The response should be a precise copy of every entry.

** Provided data **
——————
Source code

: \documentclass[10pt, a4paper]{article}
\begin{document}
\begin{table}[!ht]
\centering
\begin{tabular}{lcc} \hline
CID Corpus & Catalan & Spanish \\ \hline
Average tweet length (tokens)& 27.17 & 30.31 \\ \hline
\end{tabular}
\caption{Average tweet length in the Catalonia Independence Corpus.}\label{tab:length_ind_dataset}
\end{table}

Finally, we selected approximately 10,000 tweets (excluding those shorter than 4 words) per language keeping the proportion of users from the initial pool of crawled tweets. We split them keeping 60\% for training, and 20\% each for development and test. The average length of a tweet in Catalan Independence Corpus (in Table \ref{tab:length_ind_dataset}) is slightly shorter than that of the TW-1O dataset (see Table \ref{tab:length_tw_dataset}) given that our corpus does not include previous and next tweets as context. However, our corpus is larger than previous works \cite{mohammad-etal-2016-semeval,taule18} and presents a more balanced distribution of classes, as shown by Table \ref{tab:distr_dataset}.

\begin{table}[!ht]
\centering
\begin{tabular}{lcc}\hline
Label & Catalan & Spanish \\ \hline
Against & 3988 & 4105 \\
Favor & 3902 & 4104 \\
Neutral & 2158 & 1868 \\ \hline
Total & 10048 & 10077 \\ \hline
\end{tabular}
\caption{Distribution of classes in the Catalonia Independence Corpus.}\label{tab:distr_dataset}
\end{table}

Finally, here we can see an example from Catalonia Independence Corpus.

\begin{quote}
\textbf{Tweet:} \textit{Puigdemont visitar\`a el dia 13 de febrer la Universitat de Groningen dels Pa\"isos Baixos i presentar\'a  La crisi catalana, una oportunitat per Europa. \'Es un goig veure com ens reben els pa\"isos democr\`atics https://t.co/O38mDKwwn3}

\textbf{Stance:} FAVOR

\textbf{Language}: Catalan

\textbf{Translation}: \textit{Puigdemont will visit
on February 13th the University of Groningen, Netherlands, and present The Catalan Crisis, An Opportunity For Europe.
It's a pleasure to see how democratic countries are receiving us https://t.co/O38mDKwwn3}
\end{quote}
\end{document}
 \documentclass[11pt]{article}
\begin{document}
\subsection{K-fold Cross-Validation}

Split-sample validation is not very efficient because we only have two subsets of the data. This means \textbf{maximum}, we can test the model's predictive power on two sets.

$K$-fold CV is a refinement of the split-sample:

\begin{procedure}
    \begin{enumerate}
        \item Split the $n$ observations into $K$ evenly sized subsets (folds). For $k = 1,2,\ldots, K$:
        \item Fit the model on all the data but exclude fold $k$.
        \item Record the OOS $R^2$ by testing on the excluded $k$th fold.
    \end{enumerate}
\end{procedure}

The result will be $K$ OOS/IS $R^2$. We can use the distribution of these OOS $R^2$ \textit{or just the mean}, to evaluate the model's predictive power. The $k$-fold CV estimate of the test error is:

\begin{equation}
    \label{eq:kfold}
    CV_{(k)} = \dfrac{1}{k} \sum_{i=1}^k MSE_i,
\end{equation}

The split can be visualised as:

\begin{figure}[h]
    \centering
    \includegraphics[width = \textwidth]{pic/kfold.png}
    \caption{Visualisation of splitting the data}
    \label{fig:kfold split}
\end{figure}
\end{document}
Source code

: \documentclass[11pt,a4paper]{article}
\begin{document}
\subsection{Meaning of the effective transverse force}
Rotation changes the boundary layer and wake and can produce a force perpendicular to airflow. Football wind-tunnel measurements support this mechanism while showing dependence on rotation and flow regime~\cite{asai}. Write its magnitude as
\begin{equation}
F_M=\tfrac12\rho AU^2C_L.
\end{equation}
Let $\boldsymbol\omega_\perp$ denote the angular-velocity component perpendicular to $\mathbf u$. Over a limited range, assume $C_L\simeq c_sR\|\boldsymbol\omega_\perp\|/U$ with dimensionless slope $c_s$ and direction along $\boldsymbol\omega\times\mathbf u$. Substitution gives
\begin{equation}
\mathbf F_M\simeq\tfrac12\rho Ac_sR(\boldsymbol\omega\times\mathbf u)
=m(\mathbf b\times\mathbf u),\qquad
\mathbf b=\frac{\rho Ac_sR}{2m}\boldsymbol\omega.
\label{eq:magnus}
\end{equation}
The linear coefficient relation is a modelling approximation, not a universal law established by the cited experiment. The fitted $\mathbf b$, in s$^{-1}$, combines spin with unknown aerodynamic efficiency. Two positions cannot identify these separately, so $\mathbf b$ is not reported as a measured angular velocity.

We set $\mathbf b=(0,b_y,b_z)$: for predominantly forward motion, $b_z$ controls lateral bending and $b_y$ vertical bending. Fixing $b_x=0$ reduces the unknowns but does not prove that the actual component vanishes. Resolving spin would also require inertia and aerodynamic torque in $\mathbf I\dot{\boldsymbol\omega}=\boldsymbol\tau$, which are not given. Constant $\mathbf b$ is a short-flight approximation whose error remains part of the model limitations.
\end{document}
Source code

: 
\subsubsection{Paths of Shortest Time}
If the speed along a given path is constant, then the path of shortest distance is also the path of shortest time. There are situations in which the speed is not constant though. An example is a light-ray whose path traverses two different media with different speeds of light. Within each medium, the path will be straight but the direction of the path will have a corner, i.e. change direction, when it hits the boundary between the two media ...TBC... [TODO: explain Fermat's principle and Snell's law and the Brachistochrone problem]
——————
** Solution **
Source code

: \documentclass[10pt, a4paper]{article}
\begin{document}
\begin{table}[!ht]
\centering
\begin{tabular}{lcc} \hline
CID Corpus & Catalan & Spanish \\ \hline
Average tweet length (tokens)& 27.17 & 30.31 \\ \hline
\end{tabular}
\caption{Average tweet length in the Catalonia Independence Corpus.}\label{tab:length_ind_dataset}
\end{table}

Finally, we selected approximately 10,000 tweets (excluding those shorter than 4 words) per language keeping the proportion of users from the initial pool of crawled tweets. We split them keeping 60\% for training, and 20\% each for development and test. The average length of a tweet in Catalan Independence Corpus (in Table \ref{tab:length_ind_dataset}) is slightly shorter than that of the TW-1O dataset (see Table \ref{tab:length_tw_dataset}) given that our corpus does not include previous and next tweets as context. However, our corpus is larger than previous works \cite{mohammad-etal-2016-semeval,taule18} and presents a more balanced distribution of classes, as shown by Table \ref{tab:distr_dataset}.

\begin{table}[!ht]
\centering
\begin{tabular}{lcc}\hline
Label & Catalan & Spanish \\ \hline
Against & 3988 & 4105 \\
Favor & 3902 & 4104 \\
Neutral & 2158 & 1868 \\ \hline
Total & 10048 & 10077 \\ \hline
\end{tabular}
\caption{Distribution of classes in the Catalonia Independence Corpus.}\label{tab:distr_dataset}
\end{table}

Finally, here we can see an example from Catalonia Independence Corpus.

\begin{quote}
\textbf{Tweet:} \textit{Puigdemont visitar\`a el dia 13 de febrer la Universitat de Groningen dels Pa\"isos Baixos i presentar\'a  La crisi catalana, una oportunitat per Europa. \'Es un goig veure com ens reben els pa\"isos democr\`atics https://t.co/O38mDKwwn3}

\textbf{Stance:} FAVOR

\textbf{Language}: Catalan

\textbf{Translation}: \textit{Puigdemont will visit
on February 13th the University of Groningen, Netherlands, and present The Catalan Crisis, An Opportunity For Europe.
It's a pleasure to see how democratic countries are receiving us https://t.co/O38mDKwwn3}
\end{quote}
\end{document}
 \documentclass[11pt]{article}
\begin{document}
\subsection{K-fold Cross-Validation}

Split-sample validation is not very efficient because we only have two subsets of the data. This means \textbf{maximum}, we can test the model's predictive power on two sets.

$K$-fold CV is a refinement of the split-sample:

\begin{procedure}
    \begin{enumerate}
        \item Split the $n$ observations into $K$ evenly sized subsets (folds). For $k = 1,2,\ldots, K$:
        \item Fit the model on all the data but exclude fold $k$.
        \item Record the OOS $R^2$ by testing on the excluded $k$th fold.
    \end{enumerate}
\end{procedure}

The result will be $K$ OOS/IS $R^2$. We can use the distribution of these OOS $R^2$ \textit{or just the mean}, to evaluate the model's predictive power. The $k$-fold CV estimate of the test error is:

\begin{equation}
    \label{eq:kfold}
    CV_{(k)} = \dfrac{1}{k} \sum_{i=1}^k MSE_i,
\end{equation}

The split can be visualised as:

\begin{figure}[h]
    \centering
    \includegraphics[width = \textwidth]{pic/kfold.png}
    \caption{Visualisation of splitting the data}
    \label{fig:kfold split}
\end{figure}
\end{document}
Source code

: \documentclass[11pt,a4paper]{article}
\begin{document}
\subsection{Meaning of the effective transverse force}
Rotation changes the boundary layer and wake and can produce a force perpendicular to airflow. Football wind-tunnel measurements support this mechanism while showing dependence on rotation and flow regime~\cite{asai}. Write its magnitude as
\begin{equation}
F_M=\tfrac12\rho AU^2C_L.
\end{equation}
Let $\boldsymbol\omega_\perp$ denote the angular-velocity component perpendicular to $\mathbf u$. Over a limited range, assume $C_L\simeq c_sR\|\boldsymbol\omega_\perp\|/U$ with dimensionless slope $c_s$ and direction along $\boldsymbol\omega\times\mathbf u$. Substitution gives
\begin{equation}
\mathbf F_M\simeq\tfrac12\rho Ac_sR(\boldsymbol\omega\times\mathbf u)
=m(\mathbf b\times\mathbf u),\qquad
\mathbf b=\frac{\rho Ac_sR}{2m}\boldsymbol\omega.
\label{eq:magnus}
\end{equation}
The linear coefficient relation is a modelling approximation, not a universal law established by the cited experiment. The fitted $\mathbf b$, in s$^{-1}$, combines spin with unknown aerodynamic efficiency. Two positions cannot identify these separately, so $\mathbf b$ is not reported as a measured angular velocity.

We set $\mathbf b=(0,b_y,b_z)$: for predominantly forward motion, $b_z$ controls lateral bending and $b_y$ vertical bending. Fixing $b_x=0$ reduces the unknowns but does not prove that the actual component vanishes. Resolving spin would also require inertia and aerodynamic torque in $\mathbf I\dot{\boldsymbol\omega}=\boldsymbol\tau$, which are not given. Constant $\mathbf b$ is a short-flight approximation whose error remains part of the model limitations.
\end{document}
Source code

: 
\subsubsection{Paths of Shortest Time}
If the speed along a given path is constant, then the path of shortest distance is also the path of shortest time. There are situations in which the speed is not constant though. An example is a light-ray whose path traverses two different media with different speeds of light. Within each medium, the path will be straight but the direction of the path will have a corner, i.e. change direction, when it hits the boundary between the two media ...TBC... [TODO: explain Fermat's principle and Snell's law and the Brachistochrone problem]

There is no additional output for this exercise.